* [Assignment] Return all the data verbatim but without images.

* [Data to use]
____

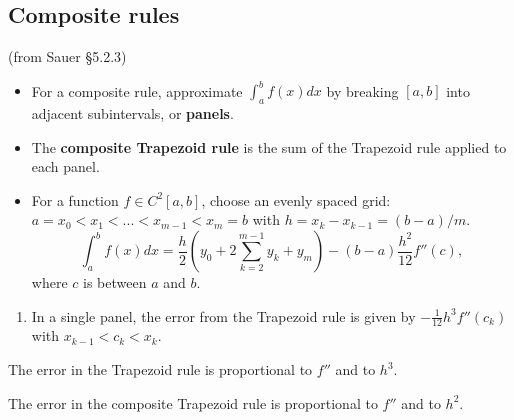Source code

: \documentclass[12pt,letterpaper,noanswers]{exam}
\begin{document}
\subsection*{Composite rules}
\begin{tcolorbox}
(from Sauer \S 5.2.3)
\begin{itemize}
\itemsep0pt
    \item For a composite rule, approximate $\displaystyle\int_a^b f(x)dx$ by breaking $[a,b]$ into adjacent subintervals, or \textbf{panels}.
    \item The \textbf{composite Trapezoid rule} is the sum of the Trapezoid rule applied to each panel.
    \item For a function $f\in C^2[a,b]$, choose an evenly spaced grid: $a = x_0<x_1<...<x_{m-1}<x_m = b$ with $h = x_k-x_{k-1} = (b-a)/m$.  \[\displaystyle\int_a^b f(x)dx = \frac{h}{2}\left(y_0 + 2\sum\limits_{k=2}^{m-1}y_k + y_m \right) - (b-a)\frac{h^2}{12}f''(c),\] where $c$ is between $a$ and $b$.
\end{itemize}
\end{tcolorbox}
\begin{enumerate}[resume=classQ]
    \item In a single panel, the error from the Trapezoid rule is given by $-\frac{1}{12}h^3f''(c_k)$ with $x_{k-1}<c_k<x_k$.
\end{enumerate}

The error in the Trapezoid rule is proportional to $f''$ and to $h^3$.

The error in the composite Trapezoid rule is proportional to $f''$ and to $h^2$.
\end{document}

____

* [Result for this exercise]
Source code

: \documentclass[12pt,letterpaper,noanswers]{exam}
\begin{document}
\subsection*{Composite rules}
\begin{tcolorbox}
(from Sauer \S 5.2.3)
\begin{itemize}
\itemsep0pt
    \item For a composite rule, approximate $\displaystyle\int_a^b f(x)dx$ by breaking $[a,b]$ into adjacent subintervals, or \textbf{panels}.
    \item The \textbf{composite Trapezoid rule} is the sum of the Trapezoid rule applied to each panel.
    \item For a function $f\in C^2[a,b]$, choose an evenly spaced grid: $a = x_0<x_1<...<x_{m-1}<x_m = b$ with $h = x_k-x_{k-1} = (b-a)/m$.  \[\displaystyle\int_a^b f(x)dx = \frac{h}{2}\left(y_0 + 2\sum\limits_{k=2}^{m-1}y_k + y_m \right) - (b-a)\frac{h^2}{12}f''(c),\] where $c$ is between $a$ and $b$.
\end{itemize}
\end{tcolorbox}
\begin{enumerate}[resume=classQ]
    \item In a single panel, the error from the Trapezoid rule is given by $-\frac{1}{12}h^3f''(c_k)$ with $x_{k-1}<c_k<x_k$.
\end{enumerate}

The error in the Trapezoid rule is proportional to $f''$ and to $h^3$.

The error in the composite Trapezoid rule is proportional to $f''$ and to $h^2$.
\end{document}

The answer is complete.